I went down a very deep rabbit hole with a near identical sounding issue.

It's a month of my professional life I won't be getting back. So I'll highlight this answer. It may help you fix the root cause.

It's quite unlikely your system clock is spontaneously corrupting itself.

The system clock is maintained by software not hardware. The RTC, if your device has one, is normally just read on startup to recover after reboot. Unless you have a quirky ntpd configuration, you can safely rule out the RTC.

Typically the only thing spontaneously changing you system clock is either an NTP daemon or SNTP daemon. My money would be on an SNTP daemon causing it because NTP daemons check multiple servers and so are pretty fault tolerant.

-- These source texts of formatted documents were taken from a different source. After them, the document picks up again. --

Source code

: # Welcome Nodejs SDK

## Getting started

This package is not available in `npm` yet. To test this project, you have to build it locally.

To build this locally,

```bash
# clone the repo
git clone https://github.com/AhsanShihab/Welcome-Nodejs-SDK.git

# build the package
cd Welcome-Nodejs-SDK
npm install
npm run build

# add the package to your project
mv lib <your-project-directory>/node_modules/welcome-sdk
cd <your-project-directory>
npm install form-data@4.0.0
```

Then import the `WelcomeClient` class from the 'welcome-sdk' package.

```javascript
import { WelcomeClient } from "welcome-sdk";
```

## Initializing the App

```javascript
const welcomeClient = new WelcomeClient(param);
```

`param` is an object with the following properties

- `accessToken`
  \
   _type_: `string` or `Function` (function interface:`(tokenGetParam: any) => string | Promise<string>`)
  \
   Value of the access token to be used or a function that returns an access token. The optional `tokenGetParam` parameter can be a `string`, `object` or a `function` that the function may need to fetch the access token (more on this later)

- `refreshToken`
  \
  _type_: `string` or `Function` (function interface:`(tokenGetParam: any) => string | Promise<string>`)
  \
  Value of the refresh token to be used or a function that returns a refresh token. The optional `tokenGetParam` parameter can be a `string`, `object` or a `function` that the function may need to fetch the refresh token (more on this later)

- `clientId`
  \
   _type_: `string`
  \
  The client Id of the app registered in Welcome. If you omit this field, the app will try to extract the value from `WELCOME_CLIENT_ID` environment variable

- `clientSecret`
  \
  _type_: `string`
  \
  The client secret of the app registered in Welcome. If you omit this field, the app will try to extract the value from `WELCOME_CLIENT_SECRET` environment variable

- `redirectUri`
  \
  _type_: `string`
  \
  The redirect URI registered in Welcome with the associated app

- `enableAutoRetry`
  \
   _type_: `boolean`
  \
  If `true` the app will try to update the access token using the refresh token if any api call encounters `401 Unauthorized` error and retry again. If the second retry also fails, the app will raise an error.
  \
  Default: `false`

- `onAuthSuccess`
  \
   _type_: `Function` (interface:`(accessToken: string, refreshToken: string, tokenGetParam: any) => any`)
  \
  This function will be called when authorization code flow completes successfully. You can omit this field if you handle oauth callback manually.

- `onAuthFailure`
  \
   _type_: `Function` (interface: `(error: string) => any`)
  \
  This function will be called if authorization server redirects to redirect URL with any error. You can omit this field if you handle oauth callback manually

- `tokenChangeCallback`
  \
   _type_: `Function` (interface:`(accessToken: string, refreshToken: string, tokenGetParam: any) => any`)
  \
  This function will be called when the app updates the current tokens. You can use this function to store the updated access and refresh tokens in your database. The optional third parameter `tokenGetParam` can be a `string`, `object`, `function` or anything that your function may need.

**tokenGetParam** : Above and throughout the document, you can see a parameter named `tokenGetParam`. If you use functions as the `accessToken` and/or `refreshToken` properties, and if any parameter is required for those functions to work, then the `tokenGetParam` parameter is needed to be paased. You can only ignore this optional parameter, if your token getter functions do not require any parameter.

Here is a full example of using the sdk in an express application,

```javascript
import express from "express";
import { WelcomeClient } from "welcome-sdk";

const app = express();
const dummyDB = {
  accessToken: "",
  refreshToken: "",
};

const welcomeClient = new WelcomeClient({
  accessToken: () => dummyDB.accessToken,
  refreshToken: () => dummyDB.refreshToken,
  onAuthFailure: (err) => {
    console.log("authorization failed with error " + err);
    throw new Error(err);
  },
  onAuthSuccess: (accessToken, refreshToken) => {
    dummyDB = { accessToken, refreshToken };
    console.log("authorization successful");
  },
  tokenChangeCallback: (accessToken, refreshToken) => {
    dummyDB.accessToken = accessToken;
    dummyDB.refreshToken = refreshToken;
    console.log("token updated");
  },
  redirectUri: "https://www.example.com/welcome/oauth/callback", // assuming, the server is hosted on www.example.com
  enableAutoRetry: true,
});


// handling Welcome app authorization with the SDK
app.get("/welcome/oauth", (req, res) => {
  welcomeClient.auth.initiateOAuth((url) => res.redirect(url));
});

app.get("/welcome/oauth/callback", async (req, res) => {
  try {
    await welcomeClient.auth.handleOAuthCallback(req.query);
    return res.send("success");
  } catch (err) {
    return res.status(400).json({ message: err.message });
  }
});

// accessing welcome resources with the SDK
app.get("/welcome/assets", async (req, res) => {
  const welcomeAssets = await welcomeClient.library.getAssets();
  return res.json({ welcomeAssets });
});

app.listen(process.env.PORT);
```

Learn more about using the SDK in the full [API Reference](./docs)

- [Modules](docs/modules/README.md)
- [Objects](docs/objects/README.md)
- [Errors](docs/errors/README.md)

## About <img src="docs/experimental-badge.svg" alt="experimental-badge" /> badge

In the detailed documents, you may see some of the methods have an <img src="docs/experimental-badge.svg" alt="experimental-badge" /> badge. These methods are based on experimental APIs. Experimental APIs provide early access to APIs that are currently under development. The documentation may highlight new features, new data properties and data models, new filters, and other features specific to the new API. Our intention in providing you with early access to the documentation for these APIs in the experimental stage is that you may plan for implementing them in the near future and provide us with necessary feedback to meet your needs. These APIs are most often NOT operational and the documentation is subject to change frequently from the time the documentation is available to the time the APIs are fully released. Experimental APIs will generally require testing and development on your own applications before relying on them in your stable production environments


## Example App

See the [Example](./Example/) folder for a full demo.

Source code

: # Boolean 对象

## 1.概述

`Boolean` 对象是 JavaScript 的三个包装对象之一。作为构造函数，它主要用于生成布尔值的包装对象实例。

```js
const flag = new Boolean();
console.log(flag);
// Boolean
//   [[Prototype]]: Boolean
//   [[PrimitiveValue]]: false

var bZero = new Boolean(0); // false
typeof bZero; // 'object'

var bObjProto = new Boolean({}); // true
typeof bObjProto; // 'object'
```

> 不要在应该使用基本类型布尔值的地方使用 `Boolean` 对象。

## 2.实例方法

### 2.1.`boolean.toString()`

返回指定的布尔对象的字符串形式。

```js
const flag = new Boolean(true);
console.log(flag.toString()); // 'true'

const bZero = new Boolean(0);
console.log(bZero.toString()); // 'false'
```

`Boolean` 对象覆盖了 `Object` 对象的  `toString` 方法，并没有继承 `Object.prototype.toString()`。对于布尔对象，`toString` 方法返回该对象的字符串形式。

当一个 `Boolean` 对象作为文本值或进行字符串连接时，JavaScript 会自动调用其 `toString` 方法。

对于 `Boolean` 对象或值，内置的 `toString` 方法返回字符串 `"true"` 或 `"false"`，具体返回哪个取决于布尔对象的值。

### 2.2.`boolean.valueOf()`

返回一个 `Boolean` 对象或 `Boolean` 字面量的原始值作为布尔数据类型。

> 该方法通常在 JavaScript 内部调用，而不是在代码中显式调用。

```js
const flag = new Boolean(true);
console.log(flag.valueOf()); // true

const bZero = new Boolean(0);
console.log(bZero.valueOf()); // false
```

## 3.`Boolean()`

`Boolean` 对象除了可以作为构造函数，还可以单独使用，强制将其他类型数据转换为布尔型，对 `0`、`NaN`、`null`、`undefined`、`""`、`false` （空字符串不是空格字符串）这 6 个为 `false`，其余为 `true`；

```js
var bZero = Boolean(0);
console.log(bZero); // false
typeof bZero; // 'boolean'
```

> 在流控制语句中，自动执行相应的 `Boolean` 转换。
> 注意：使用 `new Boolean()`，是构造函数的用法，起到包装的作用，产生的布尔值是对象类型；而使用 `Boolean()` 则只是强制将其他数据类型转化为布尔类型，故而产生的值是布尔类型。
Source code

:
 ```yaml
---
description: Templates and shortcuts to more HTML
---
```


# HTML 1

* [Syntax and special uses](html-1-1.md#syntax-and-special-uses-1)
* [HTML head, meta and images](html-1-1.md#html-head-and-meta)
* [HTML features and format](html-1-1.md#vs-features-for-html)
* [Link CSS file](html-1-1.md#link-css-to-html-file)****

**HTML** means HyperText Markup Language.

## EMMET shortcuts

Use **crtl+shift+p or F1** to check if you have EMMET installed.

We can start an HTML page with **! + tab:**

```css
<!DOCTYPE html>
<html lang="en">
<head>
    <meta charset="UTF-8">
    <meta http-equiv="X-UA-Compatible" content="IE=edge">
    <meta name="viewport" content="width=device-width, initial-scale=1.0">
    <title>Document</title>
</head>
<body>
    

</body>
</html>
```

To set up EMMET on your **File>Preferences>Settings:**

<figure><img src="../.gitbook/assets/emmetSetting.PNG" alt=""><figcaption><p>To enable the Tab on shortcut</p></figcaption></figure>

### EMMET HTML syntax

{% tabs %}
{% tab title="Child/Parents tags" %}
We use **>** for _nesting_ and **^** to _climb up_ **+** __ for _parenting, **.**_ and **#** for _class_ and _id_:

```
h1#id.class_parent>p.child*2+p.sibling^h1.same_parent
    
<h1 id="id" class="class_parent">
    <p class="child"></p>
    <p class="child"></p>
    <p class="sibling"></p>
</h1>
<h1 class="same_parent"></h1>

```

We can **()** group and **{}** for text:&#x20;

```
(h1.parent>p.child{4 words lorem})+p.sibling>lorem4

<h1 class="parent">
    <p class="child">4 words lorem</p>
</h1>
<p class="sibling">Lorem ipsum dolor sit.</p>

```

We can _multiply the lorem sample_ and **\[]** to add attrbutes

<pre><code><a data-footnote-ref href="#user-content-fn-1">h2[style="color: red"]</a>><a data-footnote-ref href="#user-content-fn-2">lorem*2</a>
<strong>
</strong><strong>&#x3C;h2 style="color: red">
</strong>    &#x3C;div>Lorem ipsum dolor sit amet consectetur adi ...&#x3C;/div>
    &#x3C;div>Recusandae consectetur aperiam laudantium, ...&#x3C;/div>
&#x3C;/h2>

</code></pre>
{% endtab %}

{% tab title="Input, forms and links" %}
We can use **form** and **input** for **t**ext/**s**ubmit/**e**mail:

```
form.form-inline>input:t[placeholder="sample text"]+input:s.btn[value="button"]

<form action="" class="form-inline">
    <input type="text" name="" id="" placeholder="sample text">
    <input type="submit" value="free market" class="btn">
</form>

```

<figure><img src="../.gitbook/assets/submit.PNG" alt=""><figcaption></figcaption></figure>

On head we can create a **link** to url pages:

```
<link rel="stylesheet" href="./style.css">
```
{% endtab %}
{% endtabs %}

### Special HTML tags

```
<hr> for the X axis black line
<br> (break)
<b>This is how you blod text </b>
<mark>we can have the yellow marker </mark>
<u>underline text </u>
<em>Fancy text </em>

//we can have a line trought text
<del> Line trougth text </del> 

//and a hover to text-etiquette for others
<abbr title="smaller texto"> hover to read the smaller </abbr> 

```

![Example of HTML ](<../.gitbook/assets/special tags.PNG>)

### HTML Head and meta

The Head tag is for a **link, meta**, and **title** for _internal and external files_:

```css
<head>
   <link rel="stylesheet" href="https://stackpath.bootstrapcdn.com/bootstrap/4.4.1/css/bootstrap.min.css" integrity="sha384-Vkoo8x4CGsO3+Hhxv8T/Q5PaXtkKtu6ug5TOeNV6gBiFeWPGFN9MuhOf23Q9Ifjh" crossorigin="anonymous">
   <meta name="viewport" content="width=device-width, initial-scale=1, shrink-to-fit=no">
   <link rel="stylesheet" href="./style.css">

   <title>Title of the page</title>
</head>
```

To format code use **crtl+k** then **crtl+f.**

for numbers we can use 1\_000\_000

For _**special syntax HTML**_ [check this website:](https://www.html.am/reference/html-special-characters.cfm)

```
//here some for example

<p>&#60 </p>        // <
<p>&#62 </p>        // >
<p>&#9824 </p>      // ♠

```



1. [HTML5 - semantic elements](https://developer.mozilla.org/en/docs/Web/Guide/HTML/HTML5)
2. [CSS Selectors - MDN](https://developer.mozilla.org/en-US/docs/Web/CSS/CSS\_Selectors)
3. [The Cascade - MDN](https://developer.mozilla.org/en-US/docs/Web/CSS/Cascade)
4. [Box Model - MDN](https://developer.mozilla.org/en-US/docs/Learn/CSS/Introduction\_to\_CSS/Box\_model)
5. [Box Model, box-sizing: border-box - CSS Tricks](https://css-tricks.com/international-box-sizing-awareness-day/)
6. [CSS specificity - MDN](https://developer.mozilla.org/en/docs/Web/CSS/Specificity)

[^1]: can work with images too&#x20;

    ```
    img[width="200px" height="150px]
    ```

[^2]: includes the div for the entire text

Some home routers do something very dirty. They act as an NTP or SNTP server. But when the router reboots, without an RTC, the router software just uses a fixed date/time (eg: a software patch build date?). Despite the date/time clearly being wrong, their NTP server carries on issuing the wrong date, and only issues the right date when the router itself has updated with NTP or SNTP.

In the case of the BT Home hub I dealt with a few years back, the router reconfigured every device it could using DHCP. It even declared itself a "Stratum 1" NTP server meaning it claimed to be directly connected to a time source (atomic clock).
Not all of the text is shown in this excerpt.